> Your instructions
Your task is to reproduce exactly the lines that run from the beginning of the data through the line where "You can easily" appears.

Stored records
........

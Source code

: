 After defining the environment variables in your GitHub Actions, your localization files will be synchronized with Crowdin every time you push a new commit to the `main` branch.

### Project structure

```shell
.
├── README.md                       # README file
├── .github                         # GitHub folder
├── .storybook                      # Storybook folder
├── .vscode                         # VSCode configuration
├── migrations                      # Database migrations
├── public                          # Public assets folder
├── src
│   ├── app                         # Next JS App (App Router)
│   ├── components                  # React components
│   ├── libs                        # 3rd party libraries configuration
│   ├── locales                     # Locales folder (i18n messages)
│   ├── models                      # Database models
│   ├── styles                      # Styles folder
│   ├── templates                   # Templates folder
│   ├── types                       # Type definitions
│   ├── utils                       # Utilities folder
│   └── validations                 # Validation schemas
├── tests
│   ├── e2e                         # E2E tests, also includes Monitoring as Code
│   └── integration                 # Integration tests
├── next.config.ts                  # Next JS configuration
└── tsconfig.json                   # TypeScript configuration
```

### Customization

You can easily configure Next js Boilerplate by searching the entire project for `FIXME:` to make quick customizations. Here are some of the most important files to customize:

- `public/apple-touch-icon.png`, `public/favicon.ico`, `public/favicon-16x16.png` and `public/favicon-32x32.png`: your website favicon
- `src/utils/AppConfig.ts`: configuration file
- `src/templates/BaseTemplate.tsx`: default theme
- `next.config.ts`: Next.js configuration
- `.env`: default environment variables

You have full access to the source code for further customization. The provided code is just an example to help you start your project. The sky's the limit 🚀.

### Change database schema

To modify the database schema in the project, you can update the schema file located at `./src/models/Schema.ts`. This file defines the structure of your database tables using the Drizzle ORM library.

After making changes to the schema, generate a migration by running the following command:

........

> Expected output
Source code

: After defining the environment variables in your GitHub Actions, your localization files will be synchronized with Crowdin every time you push a new commit to the `main` branch.

### Project structure

```shell
.
├── README.md                       # README file
├── .github                         # GitHub folder
├── .storybook                      # Storybook folder
├── .vscode                         # VSCode configuration
├── migrations                      # Database migrations
├── public                          # Public assets folder
├── src
│   ├── app                         # Next JS App (App Router)
│   ├── components                  # React components
│   ├── libs                        # 3rd party libraries configuration
│   ├── locales                     # Locales folder (i18n messages)
│   ├── models                      # Database models
│   ├── styles                      # Styles folder
│   ├── templates                   # Templates folder
│   ├── types                       # Type definitions
│   ├── utils                       # Utilities folder
│   └── validations                 # Validation schemas
├── tests
│   ├── e2e                         # E2E tests, also includes Monitoring as Code
│   └── integration                 # Integration tests
├── next.config.ts                  # Next JS configuration
└── tsconfig.json                   # TypeScript configuration
```

### Customization

You can easily configure Next js Boilerplate by searching the entire project for `FIXME:` to make quick customizations. Here are some of the most important files to customize:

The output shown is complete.